ADDENDA: EL TEATRO DE VARGAS LLOSA, GENUINA CULTURA
El pasado día 13 de este mes, entrevistado por Nuria Azancot (para el Diario El Cultural) sobre su más reciente volumen —el esencial ensayo La civilización de espectáculo—, al responderle a la periodista qué es para él la cultura, subrayaría el notable intelectual peruano:
Es algo que definió muy bien (Thomas Stearns) Eliot: todo aquello que hace más vivible la vida de la gente. Ésa ha sido la gran función de la cultura, enriquecer la vida de las gentes, darles unas convicciones, una sensibilidad que les permitiera defenderse contra la adversidad. Al mismo tiempo, un gran entretenimiento, pero si sólo es entretenimiento se banaliza, y ése es el gran fenómeno que vivimos hoy.
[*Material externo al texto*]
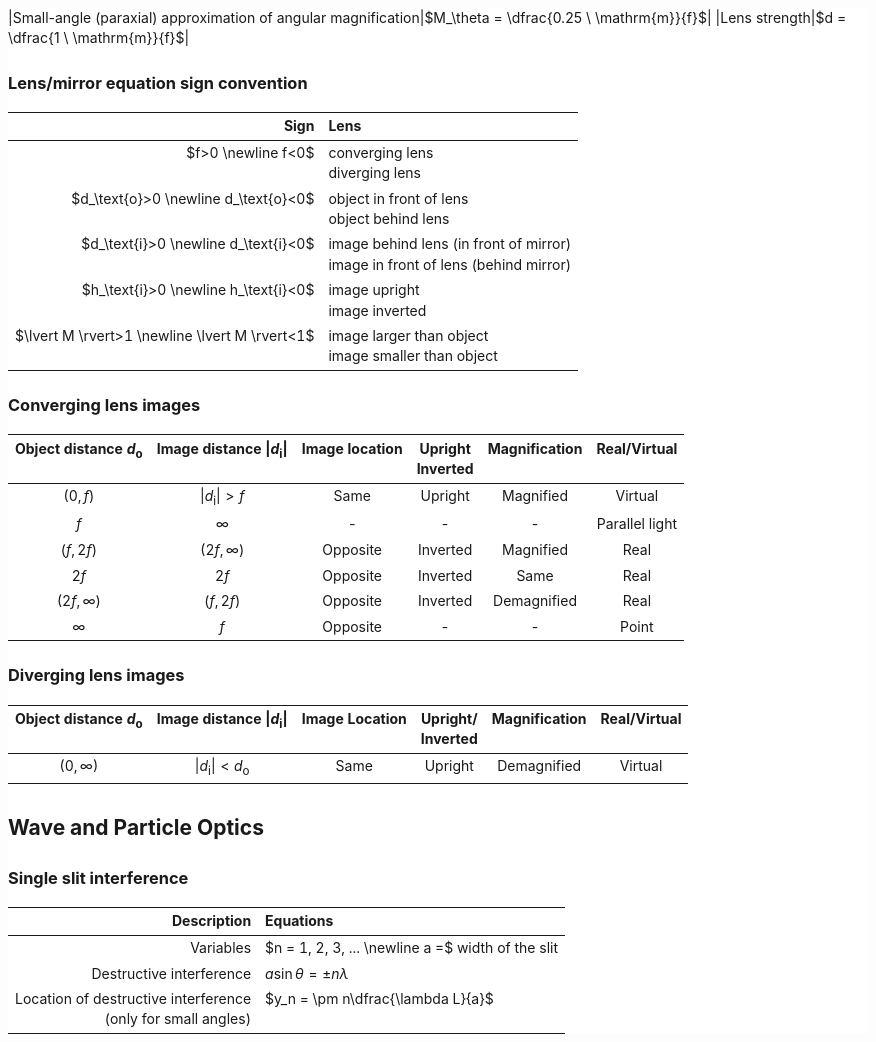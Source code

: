 |Small-angle (paraxial) approximation of angular magnification|$M_\theta = \dfrac{0.25 \ \mathrm{m}}{f}$|
|Lens strength|$d = \dfrac{1 \ \mathrm{m}}{f}$|

### Lens/mirror equation sign convention

|Sign|Lens|
|-:|:-|
|$f>0 \newline f<0$|converging lens <br/> diverging lens|
|$d_\text{o}>0 \newline d_\text{o}<0$|object in front of lens <br/> object behind lens|
|$d_\text{i}>0 \newline d_\text{i}<0$|image behind lens (in front of mirror) <br/> image in front of lens (behind mirror)|
|$h_\text{i}>0 \newline h_\text{i}<0$|image upright <br/> image inverted|
|$\lvert M \rvert>1 \newline \lvert M \rvert<1$|image larger than object <br/> image smaller than object|

### Converging lens images

|Object distance $d_\text{o}$|Image distance $\lvert d_\text{i}\rvert$|Image location|Upright <br/> Inverted|Magnification|Real/Virtual|
|:-:|:-:|:-:|:-:|:-:|:-:|
|$(0, f)$|$\lvert d_\text{i} \lvert>f$|Same|Upright|Magnified|Virtual|
|$f$|$\infty$|-|-|-|Parallel light|
|$(f, 2f)$|$(2f, \infty)$|Opposite|Inverted|Magnified|Real|
|$2f$|$2f$|Opposite|Inverted|Same|Real|
|$(2f, \infty)$|$(f, 2f)$|Opposite|Inverted|Demagnified|Real|
|$\infty$|$f$|Opposite|-|-|Point|

### Diverging lens images

|Object distance $d_\text{o}$|Image distance $\lvert d_\text{i}\rvert$|Image Location|Upright/ <br/> Inverted|Magnification|Real/Virtual|
|:-:|:-:|:-:|:-:|:-:|:-:|
|$(0, \infty)$|$\lvert d_\text{i}\rvert<d_\text{o}$|Same|Upright|Demagnified|Virtual|

## Wave and Particle Optics

### Single slit interference

|Description|Equations|
|-:|:-|
|Variables|$n = 1, 2, 3, ... \newline a =$ width of the slit|
|Destructive interference|$a\sin\theta = \pm n\lambda$|
|Location of destructive interference <br/> (only for small angles)|$y_n = \pm n\dfrac{\lambda L}{a}$|

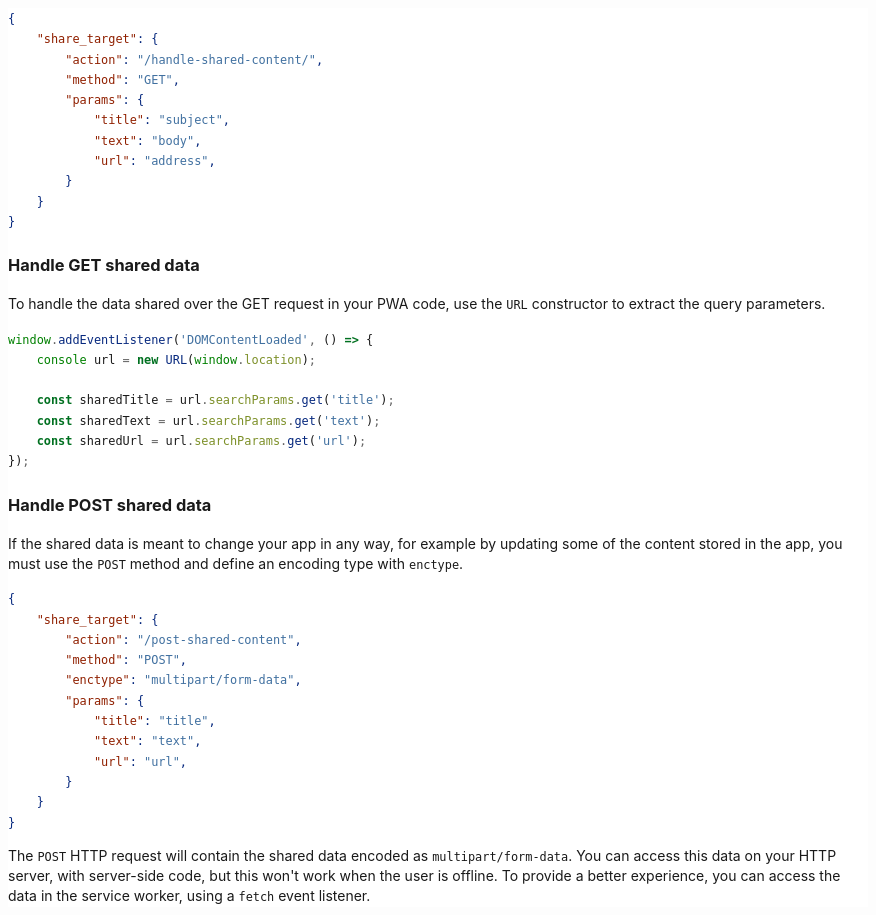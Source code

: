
 ```json
{
    "share_target": {
        "action": "/handle-shared-content/",
        "method": "GET",
        "params": {
            "title": "subject",
            "text": "body",
            "url": "address",
        }
    }
}
```  

### Handle GET shared data  

To handle the data shared over the GET request in your PWA code, use the `URL` constructor to extract the query parameters.  

```javascript
window.addEventListener('DOMContentLoaded', () => {
    console url = new URL(window.location);

    const sharedTitle = url.searchParams.get('title');
    const sharedText = url.searchParams.get('text');
    const sharedUrl = url.searchParams.get('url');
});
```  

### Handle POST shared data  

If the shared data is meant to change your app in any way, for example by updating some of the content stored in the app, you must use the `POST` method and define an encoding type with `enctype`.  

```json
{
    "share_target": {
        "action": "/post-shared-content",
        "method": "POST",
        "enctype": "multipart/form-data",
        "params": {
            "title": "title",
            "text": "text",
            "url": "url",
        }
    }
}
```  

The `POST` HTTP request will contain the shared data encoded as `multipart/form-data`. You can access this data on your HTTP server, with server-side code, but this won't work when the user is offline. To provide a better experience, you can access the data in the service worker, using a `fetch` event listener.  

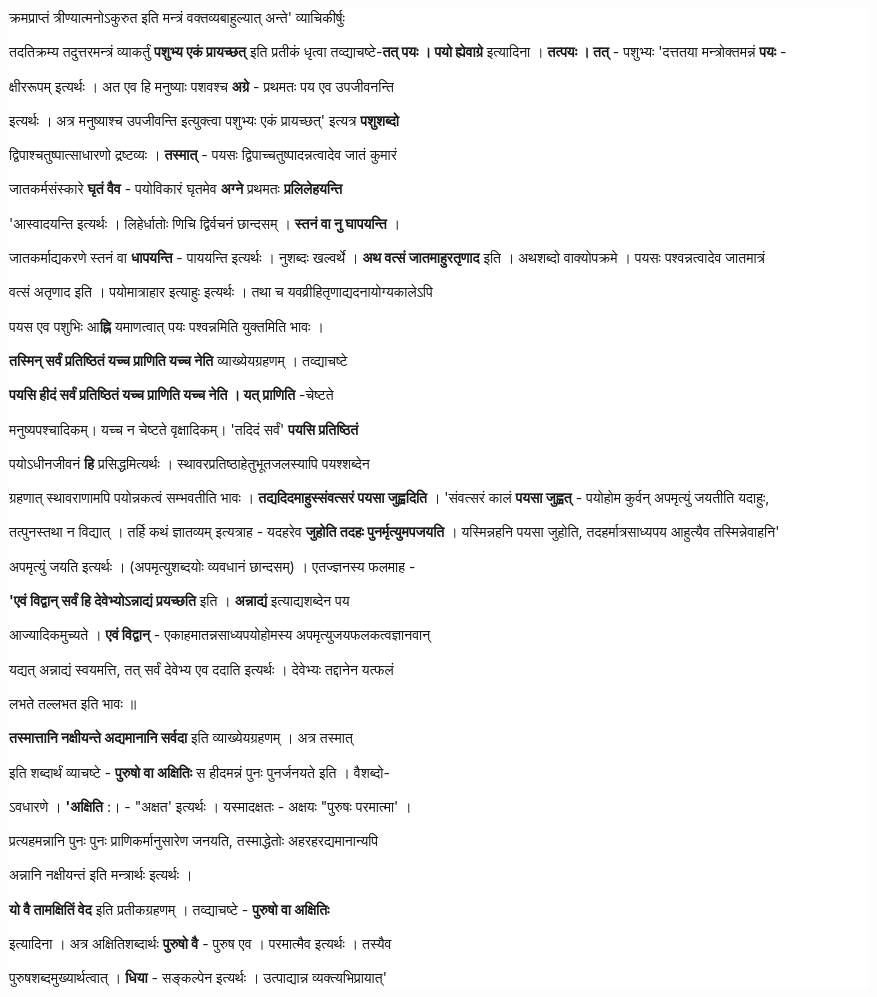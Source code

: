 क्रमप्राप्तं त्रीण्यात्मनोऽकुरुत इति मन्त्रं वक्तव्यबाहुल्यात् अन्ते' व्याचिकीर्षुः

तदतिक्रम्य तदुत्तरमन्त्रं व्याकर्तुं **पशुभ्य एकं प्रायच्छत्**     इति प्रतीकं धृत्वा तव्द्याचष्टे-**तत् पयः । पयो ह्येवाग्रे**     इत्यादिना । **तत्पयः । तत्**     - पशुभ्यः 'दत्ततया मन्त्रोक्तमन्नं **पयः**     -

क्षीररूपम् इत्यर्थः । अत एव हि मनुष्याः पशवश्च **अग्रे**     - प्रथमतः पय एव उपजीवनन्ति

इत्यर्थः । अत्र मनुष्याश्च उपजीवन्ति इत्युक्त्वा पशुभ्यः एकं प्रायच्छत्' इत्यत्र **पशुशब्दो**    

द्विपाश्चतुष्पात्साधारणो द्रष्टव्यः । **तस्मात्**     - पयसः द्विपाच्चतुष्पादन्नत्वादेव जातं कुमारं

जातकर्मसंस्कारे **घृतं वैव**     - पयोविकारं घृतमेव **अग्ने**     प्रथमतः **प्रलिलेहयन्ति**    

'आस्वादयन्ति इत्यर्थः । लिहेर्धातोः णिचि द्विर्वचनं छान्दसम् । **स्तनं वा नु घापयन्ति**     ।

जातकर्माद्यकरणे स्तनं वा **धापयन्ति**     - पाययन्ति इत्यर्थः । नुशब्दः खल्वर्थे । **अथ वत्सं जातमाहुरतृणाद**     इति । अथशब्दो वाक्योपक्रमे । पयसः पश्वन्नत्वादेव जातमात्रं

वत्सं अतृणाद इति । पयोमात्राहार इत्याहुः इत्यर्थः । तथा च यवव्रीहितृणाद्यदनायोग्यकालेऽपि

पयस एव पशुभिः आ**ह्नि**    यमाणत्वात् पयः पश्वन्नमिति युक्तमिति भावः ।

**तस्मिन् सर्वं प्रतिष्ठितं यच्च प्राणिति यच्च नेति**     व्याख्येयग्रहणम् । तव्द्याचष्टे

**पयसि हीदं सर्वं प्रतिष्ठितं यच्च प्राणिति यच्च नेति । यत् प्राणिति**    -चेष्टते

मनुष्यपश्चादिकम्। यच्च न चेष्टते वृक्षादिकम्। 'तदिदं सर्वं' **पयसि प्रतिष्ठितं**    

पयोऽधीनजीवनं **हि**     प्रसिद्धमित्यर्थः । स्थावरप्रतिष्ठाहेतुभूतजलस्यापि पयश्शब्देन

ग्रहणात् स्थावराणामपि पयोन्नकत्वं सम्भवतीति भावः । **तद्यदिदमाहुस्संवत्सरं पयसा जुह्वदिति**     । 'संवत्सरं कालं **पयसा जुह्वत्**     - पयोहोम कुर्वन् अपमृत्युं जयतीति यदाहुः,

तत्पुनस्तथा न विद्यात् । तर्हि कथं ज्ञातव्यम् इत्यत्राह - यदहरेव **जुहोति तदहः पुनर्मृत्युमपजयति**     । यस्मिन्नहनि पयसा जुहोति, तदहर्मात्रसाध्यपय आहुत्यैव तस्मिन्नेवाहनि'

अपमृत्युं जयति इत्यर्थः । (अपमृत्युशब्दयोः व्यवधानं छान्दसम्) । एतज्ज्ञनस्य फलमाह -

**'एवं विद्वान् सर्वं हि देवेभ्योऽन्नाद्यं प्रयच्छति**     इति । **अन्नाद्यं**     इत्याद्यशब्देन पय

आज्यादिकमुच्यते । **एवं विद्वान्**     - एकाहमातन्नसाध्यपयोहोमस्य अपमृत्युजयफलकत्वज्ञानवान्

यद्यत् अन्नाद्यं स्वयमत्ति, तत् सर्वं देवेभ्य एव ददाति इत्यर्थः । देवेभ्यः तद्दानेन यत्फलं

लभते तल्लभत इति भावः ॥

**तस्मात्तानि नक्षीयन्ते अद्यमानानि सर्वदा**     इति व्याख्येयग्रहणम् । अत्र तस्मात्

इति शब्दार्थं व्याचष्टे - **पुरुषो वा अक्षितिः**     स हीदमन्नं पुनः पुनर्जनयते इति । वैशब्दो-

ऽवधारणे । **'अक्षिति**    :। - "अक्षत' इत्यर्थः । यस्मादक्षतः - अक्षयः "पुरुषः परमात्मा' ।

प्रत्यहमन्नानि पुनः पुनः प्राणिकर्मानुसारेण जनयति, तस्माद्धेतोः अहरहरद्यमानान्यपि

अन्नानि नक्षीयन्तं इति मन्त्रार्थः इत्यर्थः ।

**यो वै तामक्षितिं वेद**     इति प्रतीकग्रहणम् । तव्द्याचष्टे - **पुरुषो वा अक्षितिः**    

इत्यादिना । अत्र अक्षितिशब्दार्थः **पुरुषो वै**     - पुरुष एव । परमात्मैव इत्यर्थः । तस्यैव

पुरुषशब्दमुख्यार्थत्वात् । **धिया**     - सङ्कल्पेन इत्यर्थः । उत्पाद्यान्न व्यक्त्यभिप्रायात्'

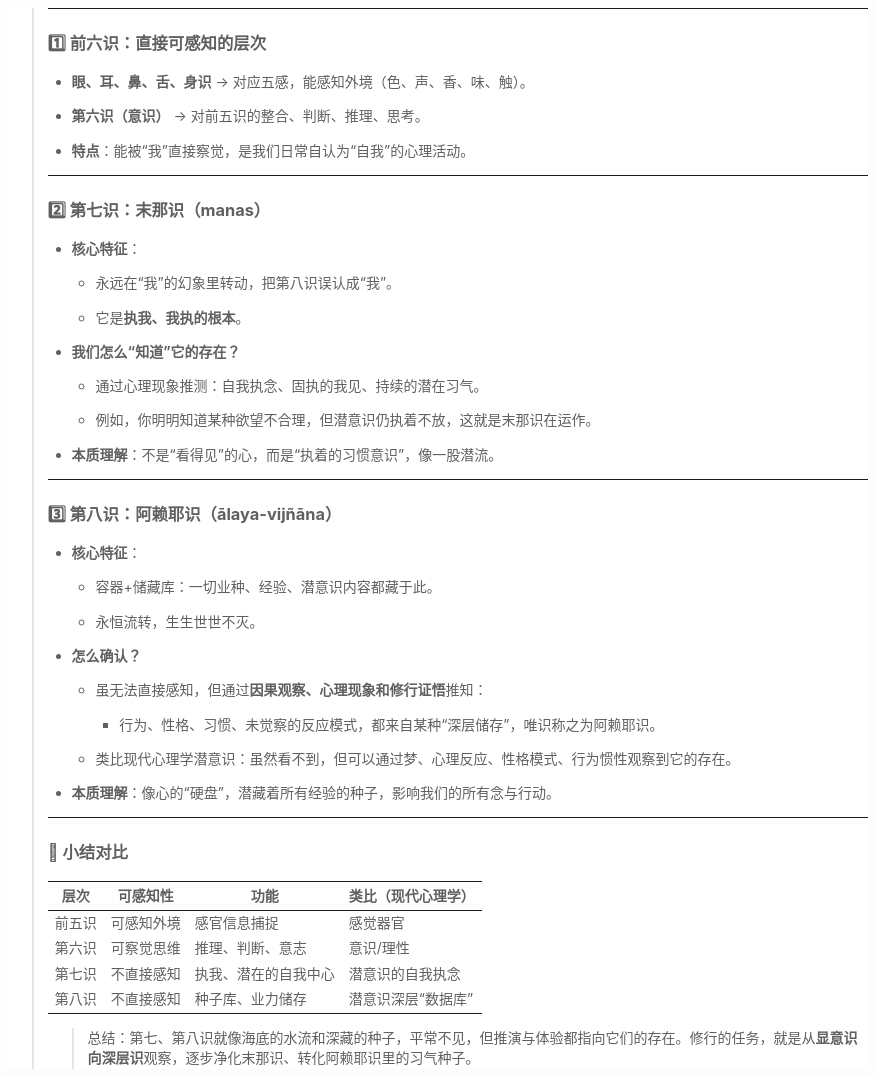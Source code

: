 > ---
> 
> ### 1️⃣ 前六识：直接可感知的层次
> 
> - **眼、耳、鼻、舌、身识** → 对应五感，能感知外境（色、声、香、味、触）。
>     
> - **第六识（意识）** → 对前五识的整合、判断、推理、思考。
>     
> - **特点**：能被“我”直接察觉，是我们日常自认为“自我”的心理活动。
>     
> 
> ---
> 
> ### 2️⃣ 第七识：末那识（manas）
> 
> - **核心特征**：
>     
>     - 永远在“我”的幻象里转动，把第八识误认成“我”。
>         
>     - 它是**执我、我执的根本**。
>         
> - **我们怎么“知道”它的存在？**
>     
>     - 通过心理现象推测：自我执念、固执的我见、持续的潜在习气。
>         
>     - 例如，你明明知道某种欲望不合理，但潜意识仍执着不放，这就是末那识在运作。
>         
> - **本质理解**：不是“看得见”的心，而是“执着的习惯意识”，像一股潜流。
>     
> 
> ---
> 
> ### 3️⃣ 第八识：阿赖耶识（ālaya-vijñāna）
> 
> - **核心特征**：
>     
>     - 容器+储藏库：一切业种、经验、潜意识内容都藏于此。
>         
>     - 永恒流转，生生世世不灭。
>         
> - **怎么确认？**
>     
>     - 虽无法直接感知，但通过**因果观察、心理现象和修行证悟**推知：
>         
>         - 行为、性格、习惯、未觉察的反应模式，都来自某种“深层储存”，唯识称之为阿赖耶识。
>             
>     - 类比现代心理学潜意识：虽然看不到，但可以通过梦、心理反应、性格模式、行为惯性观察到它的存在。
>         
> - **本质理解**：像心的“硬盘”，潜藏着所有经验的种子，影响我们的所有念与行动。
>     
> 
> ---
> 
> ### 🔹 小结对比
> 
> |层次|可感知性|功能|类比（现代心理学）|
> |---|---|---|---|
> |前五识|可感知外境|感官信息捕捉|感觉器官|
> |第六识|可察觉思维|推理、判断、意志|意识/理性|
> |第七识|不直接感知|执我、潜在的自我中心|潜意识的自我执念|
> |第八识|不直接感知|种子库、业力储存|潜意识深层“数据库”|
> 
> > 总结：第七、第八识就像海底的水流和深藏的种子，平常不见，但推演与体验都指向它们的存在。修行的任务，就是从**显意识向深层识**观察，逐步净化末那识、转化阿赖耶识里的习气种子。
> 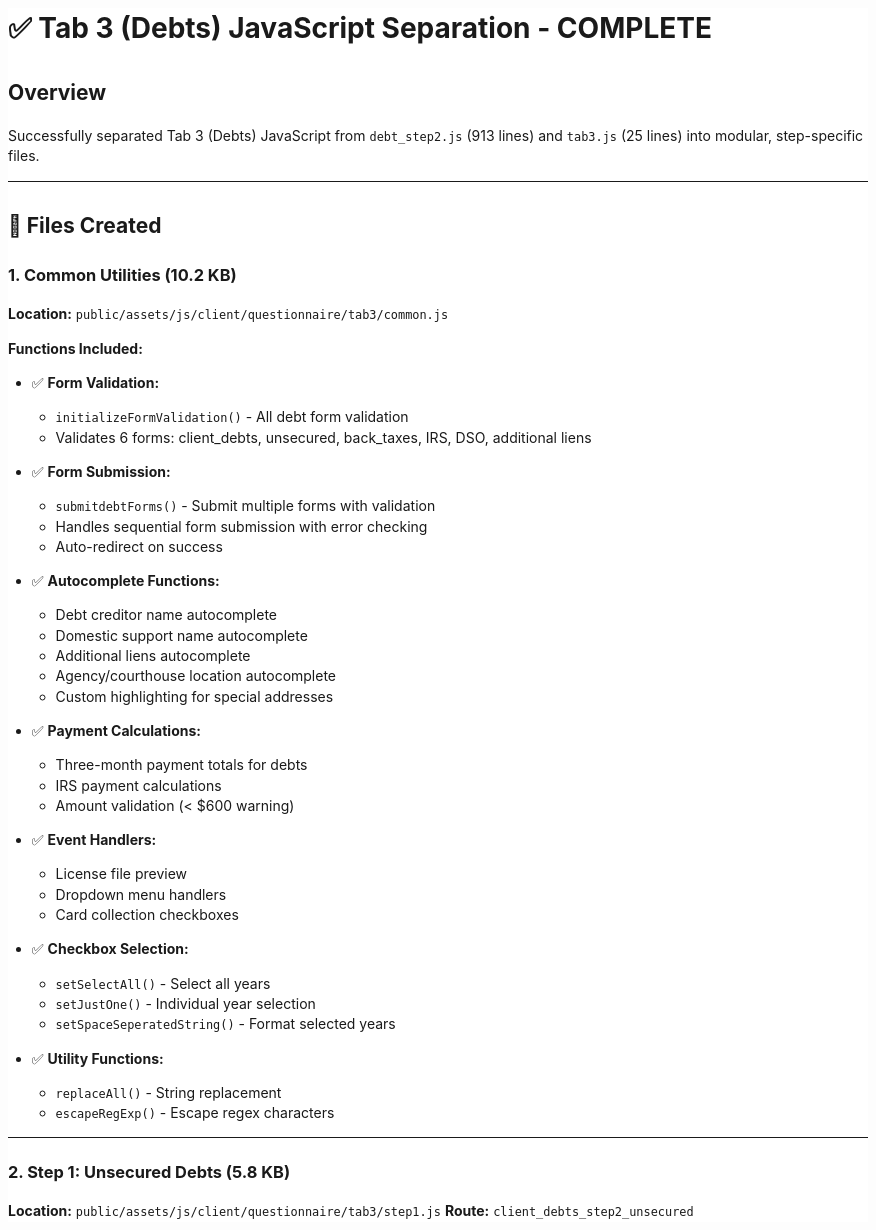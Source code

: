 # ✅ Tab 3 (Debts) JavaScript Separation - COMPLETE

## Overview
Successfully separated Tab 3 (Debts) JavaScript from `debt_step2.js` (913 lines) and `tab3.js` (25 lines) into modular, step-specific files.

---

## 📁 Files Created

### 1. **Common Utilities** (10.2 KB)
**Location:** `public/assets/js/client/questionnaire/tab3/common.js`

**Functions Included:**
- ✅ **Form Validation:**
  - `initializeFormValidation()` - All debt form validation
  - Validates 6 forms: client_debts, unsecured, back_taxes, IRS, DSO, additional liens

- ✅ **Form Submission:**
  - `submitdebtForms()` - Submit multiple forms with validation
  - Handles sequential form submission with error checking
  - Auto-redirect on success

- ✅ **Autocomplete Functions:**
  - Debt creditor name autocomplete
  - Domestic support name autocomplete
  - Additional liens autocomplete
  - Agency/courthouse location autocomplete
  - Custom highlighting for special addresses

- ✅ **Payment Calculations:**
  - Three-month payment totals for debts
  - IRS payment calculations
  - Amount validation (< $600 warning)

- ✅ **Event Handlers:**
  - License file preview
  - Dropdown menu handlers
  - Card collection checkboxes

- ✅ **Checkbox Selection:**
  - `setSelectAll()` - Select all years
  - `setJustOne()` - Individual year selection
  - `setSpaceSeperatedString()` - Format selected years

- ✅ **Utility Functions:**
  - `replaceAll()` - String replacement
  - `escapeRegExp()` - Escape regex characters

---

### 2. **Step 1: Unsecured Debts** (5.8 KB)
**Location:** `public/assets/js/client/questionnaire/tab3/step1.js`
**Route:** `client_debts_step2_unsecured`

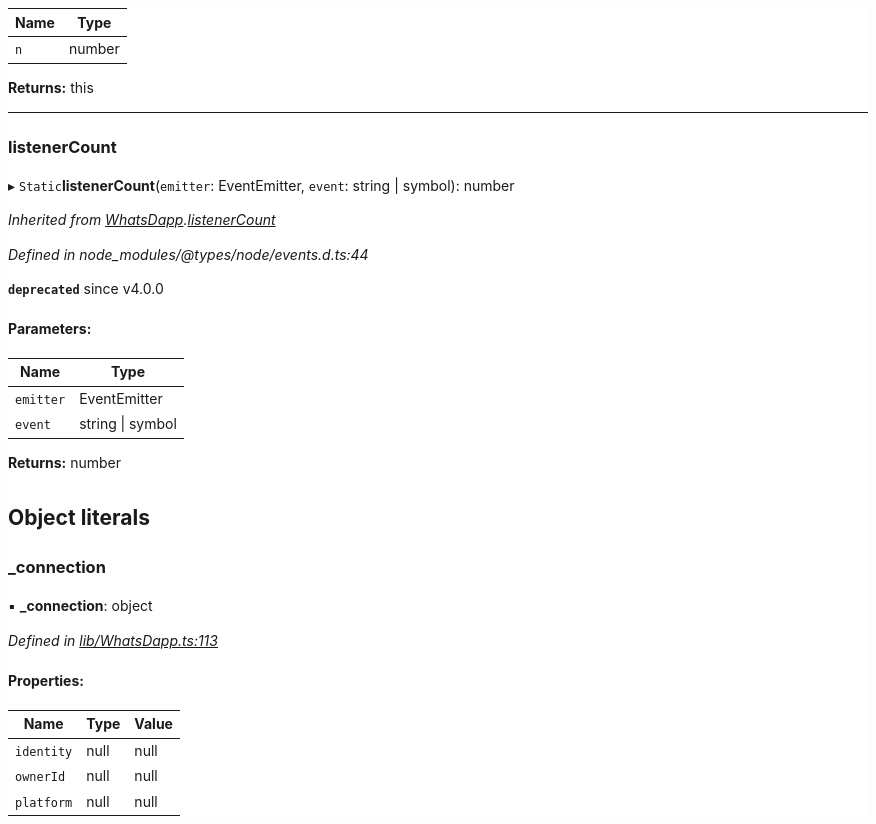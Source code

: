 Name | Type |
------ | ------ |
`n` | number |

**Returns:** this

___

### listenerCount

▸ `Static`**listenerCount**(`emitter`: EventEmitter, `event`: string \| symbol): number

*Inherited from [WhatsDapp](_whatsdapp_.whatsdapp.md).[listenerCount](_whatsdapp_.whatsdapp.md#listenercount)*

*Defined in node_modules/@types/node/events.d.ts:44*

**`deprecated`** since v4.0.0

#### Parameters:

Name | Type |
------ | ------ |
`emitter` | EventEmitter |
`event` | string \| symbol |

**Returns:** number

## Object literals

### \_connection

▪  **\_connection**: object

*Defined in [lib/WhatsDapp.ts:113](https://github.com/realKidDouglas/whatsdapp-lib/blob/b70ff17/lib/WhatsDapp.ts#L113)*

#### Properties:

Name | Type | Value |
------ | ------ | ------ |
`identity` | null | null |
`ownerId` | null | null |
`platform` | null | null |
Aunque, afortunadamente, hay excepciones y grandes creadores originales que huyen de la vaciedad y de lo publicitario.
Y ese «enriquecer la vida de las gentes» que es, asimismo, «la gran función de la cultura» es lo que no sólo logra el gran narrador en sus novelas: La Casa Verde y Conversación en La Catedral, sino también en esta estupenda pieza en un acto que, dirigida con talento y praxis por Héctor Manrique e interpretada con excelencia actoral por Iván Tamayo y Fabiola Colmenares, posee ese raro y difícil arte de bien combinar sicologías de similares idiosincrasias en otros contextos, gracias a un tema de plena actualidad, sólo que abordado desde un punto de vista novedoso.
Satisface, pues, visionar y disfrutar Al pie del Támesis, otra muestra del talento de Mario Vargas Llosa, validada por un experimentado director y dos notables actores venezolanos, cuya reposición esperamos sin falta.